_DATA TO USE_.

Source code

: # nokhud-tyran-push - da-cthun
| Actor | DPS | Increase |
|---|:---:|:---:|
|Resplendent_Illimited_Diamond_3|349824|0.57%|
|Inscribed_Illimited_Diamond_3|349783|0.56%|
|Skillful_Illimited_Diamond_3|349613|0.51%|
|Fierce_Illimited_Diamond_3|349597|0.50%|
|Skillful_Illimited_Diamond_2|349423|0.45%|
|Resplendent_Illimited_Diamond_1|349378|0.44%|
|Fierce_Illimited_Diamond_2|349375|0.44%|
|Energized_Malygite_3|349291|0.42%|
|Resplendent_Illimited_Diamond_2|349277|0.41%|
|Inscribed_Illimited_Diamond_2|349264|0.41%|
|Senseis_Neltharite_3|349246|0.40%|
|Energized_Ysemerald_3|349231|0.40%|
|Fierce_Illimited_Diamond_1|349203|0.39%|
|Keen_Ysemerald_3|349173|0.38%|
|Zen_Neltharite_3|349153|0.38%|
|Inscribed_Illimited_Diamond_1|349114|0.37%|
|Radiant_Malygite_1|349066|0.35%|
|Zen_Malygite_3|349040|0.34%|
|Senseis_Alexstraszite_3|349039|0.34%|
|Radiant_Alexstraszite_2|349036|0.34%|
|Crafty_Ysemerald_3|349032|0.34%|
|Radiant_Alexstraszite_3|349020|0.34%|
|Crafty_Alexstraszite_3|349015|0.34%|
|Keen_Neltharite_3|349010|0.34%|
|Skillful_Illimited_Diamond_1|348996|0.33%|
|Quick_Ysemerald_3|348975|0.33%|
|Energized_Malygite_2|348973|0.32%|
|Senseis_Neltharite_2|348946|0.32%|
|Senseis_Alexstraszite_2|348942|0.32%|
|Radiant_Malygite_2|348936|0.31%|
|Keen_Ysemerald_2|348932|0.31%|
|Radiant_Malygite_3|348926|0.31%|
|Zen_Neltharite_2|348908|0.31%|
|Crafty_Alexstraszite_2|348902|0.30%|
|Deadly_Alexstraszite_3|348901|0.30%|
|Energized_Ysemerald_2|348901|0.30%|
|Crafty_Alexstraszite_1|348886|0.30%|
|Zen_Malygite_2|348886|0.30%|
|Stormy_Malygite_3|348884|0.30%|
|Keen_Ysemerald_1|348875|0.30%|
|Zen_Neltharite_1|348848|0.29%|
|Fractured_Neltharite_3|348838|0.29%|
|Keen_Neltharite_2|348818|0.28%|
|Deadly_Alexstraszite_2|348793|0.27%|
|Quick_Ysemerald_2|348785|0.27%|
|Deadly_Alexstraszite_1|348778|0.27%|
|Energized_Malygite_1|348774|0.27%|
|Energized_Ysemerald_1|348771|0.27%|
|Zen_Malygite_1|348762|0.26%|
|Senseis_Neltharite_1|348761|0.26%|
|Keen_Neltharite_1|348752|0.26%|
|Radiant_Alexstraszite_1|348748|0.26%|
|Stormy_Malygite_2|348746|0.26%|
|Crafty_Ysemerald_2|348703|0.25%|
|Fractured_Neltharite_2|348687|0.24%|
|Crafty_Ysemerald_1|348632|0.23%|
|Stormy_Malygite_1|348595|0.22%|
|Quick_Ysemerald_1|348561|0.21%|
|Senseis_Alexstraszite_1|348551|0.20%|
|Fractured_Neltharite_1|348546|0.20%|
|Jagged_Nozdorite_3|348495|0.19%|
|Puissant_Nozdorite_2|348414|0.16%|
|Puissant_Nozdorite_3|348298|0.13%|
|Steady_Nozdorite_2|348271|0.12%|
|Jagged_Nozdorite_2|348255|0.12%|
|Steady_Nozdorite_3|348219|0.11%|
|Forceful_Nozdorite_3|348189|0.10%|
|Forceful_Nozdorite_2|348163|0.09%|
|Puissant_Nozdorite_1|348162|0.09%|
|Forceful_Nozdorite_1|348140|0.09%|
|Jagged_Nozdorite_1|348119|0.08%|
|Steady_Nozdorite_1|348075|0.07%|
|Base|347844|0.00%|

_PROMPT_. Your answer must be the complete listing, repeated exactly.

_ANSWER TO THIS EXERCISE_.
Source code

: # nokhud-tyran-push - da-cthun
| Actor | DPS | Increase |
|---|:---:|:---:|
|Resplendent_Illimited_Diamond_3|349824|0.57%|
|Inscribed_Illimited_Diamond_3|349783|0.56%|
|Skillful_Illimited_Diamond_3|349613|0.51%|
|Fierce_Illimited_Diamond_3|349597|0.50%|
|Skillful_Illimited_Diamond_2|349423|0.45%|
|Resplendent_Illimited_Diamond_1|349378|0.44%|
|Fierce_Illimited_Diamond_2|349375|0.44%|
|Energized_Malygite_3|349291|0.42%|
|Resplendent_Illimited_Diamond_2|349277|0.41%|
|Inscribed_Illimited_Diamond_2|349264|0.41%|
|Senseis_Neltharite_3|349246|0.40%|
|Energized_Ysemerald_3|349231|0.40%|
|Fierce_Illimited_Diamond_1|349203|0.39%|
|Keen_Ysemerald_3|349173|0.38%|
|Zen_Neltharite_3|349153|0.38%|
|Inscribed_Illimited_Diamond_1|349114|0.37%|
|Radiant_Malygite_1|349066|0.35%|
|Zen_Malygite_3|349040|0.34%|
|Senseis_Alexstraszite_3|349039|0.34%|
|Radiant_Alexstraszite_2|349036|0.34%|
|Crafty_Ysemerald_3|349032|0.34%|
|Radiant_Alexstraszite_3|349020|0.34%|
|Crafty_Alexstraszite_3|349015|0.34%|
|Keen_Neltharite_3|349010|0.34%|
|Skillful_Illimited_Diamond_1|348996|0.33%|
|Quick_Ysemerald_3|348975|0.33%|
|Energized_Malygite_2|348973|0.32%|
|Senseis_Neltharite_2|348946|0.32%|
|Senseis_Alexstraszite_2|348942|0.32%|
|Radiant_Malygite_2|348936|0.31%|
|Keen_Ysemerald_2|348932|0.31%|
|Radiant_Malygite_3|348926|0.31%|
|Zen_Neltharite_2|348908|0.31%|
|Crafty_Alexstraszite_2|348902|0.30%|
|Deadly_Alexstraszite_3|348901|0.30%|
|Energized_Ysemerald_2|348901|0.30%|
|Crafty_Alexstraszite_1|348886|0.30%|
|Zen_Malygite_2|348886|0.30%|
|Stormy_Malygite_3|348884|0.30%|
|Keen_Ysemerald_1|348875|0.30%|
|Zen_Neltharite_1|348848|0.29%|
|Fractured_Neltharite_3|348838|0.29%|
|Keen_Neltharite_2|348818|0.28%|
|Deadly_Alexstraszite_2|348793|0.27%|
|Quick_Ysemerald_2|348785|0.27%|
|Deadly_Alexstraszite_1|348778|0.27%|
|Energized_Malygite_1|348774|0.27%|
|Energized_Ysemerald_1|348771|0.27%|
|Zen_Malygite_1|348762|0.26%|
|Senseis_Neltharite_1|348761|0.26%|
|Keen_Neltharite_1|348752|0.26%|
|Radiant_Alexstraszite_1|348748|0.26%|
|Stormy_Malygite_2|348746|0.26%|
|Crafty_Ysemerald_2|348703|0.25%|
|Fractured_Neltharite_2|348687|0.24%|
|Crafty_Ysemerald_1|348632|0.23%|
|Stormy_Malygite_1|348595|0.22%|
|Quick_Ysemerald_1|348561|0.21%|
|Senseis_Alexstraszite_1|348551|0.20%|
|Fractured_Neltharite_1|348546|0.20%|
|Jagged_Nozdorite_3|348495|0.19%|
|Puissant_Nozdorite_2|348414|0.16%|
|Puissant_Nozdorite_3|348298|0.13%|
|Steady_Nozdorite_2|348271|0.12%|
|Jagged_Nozdorite_2|348255|0.12%|
|Steady_Nozdorite_3|348219|0.11%|
|Forceful_Nozdorite_3|348189|0.10%|
|Forceful_Nozdorite_2|348163|0.09%|
|Puissant_Nozdorite_1|348162|0.09%|
|Forceful_Nozdorite_1|348140|0.09%|
|Jagged_Nozdorite_1|348119|0.08%|
|Steady_Nozdorite_1|348075|0.07%|
|Base|347844|0.00%|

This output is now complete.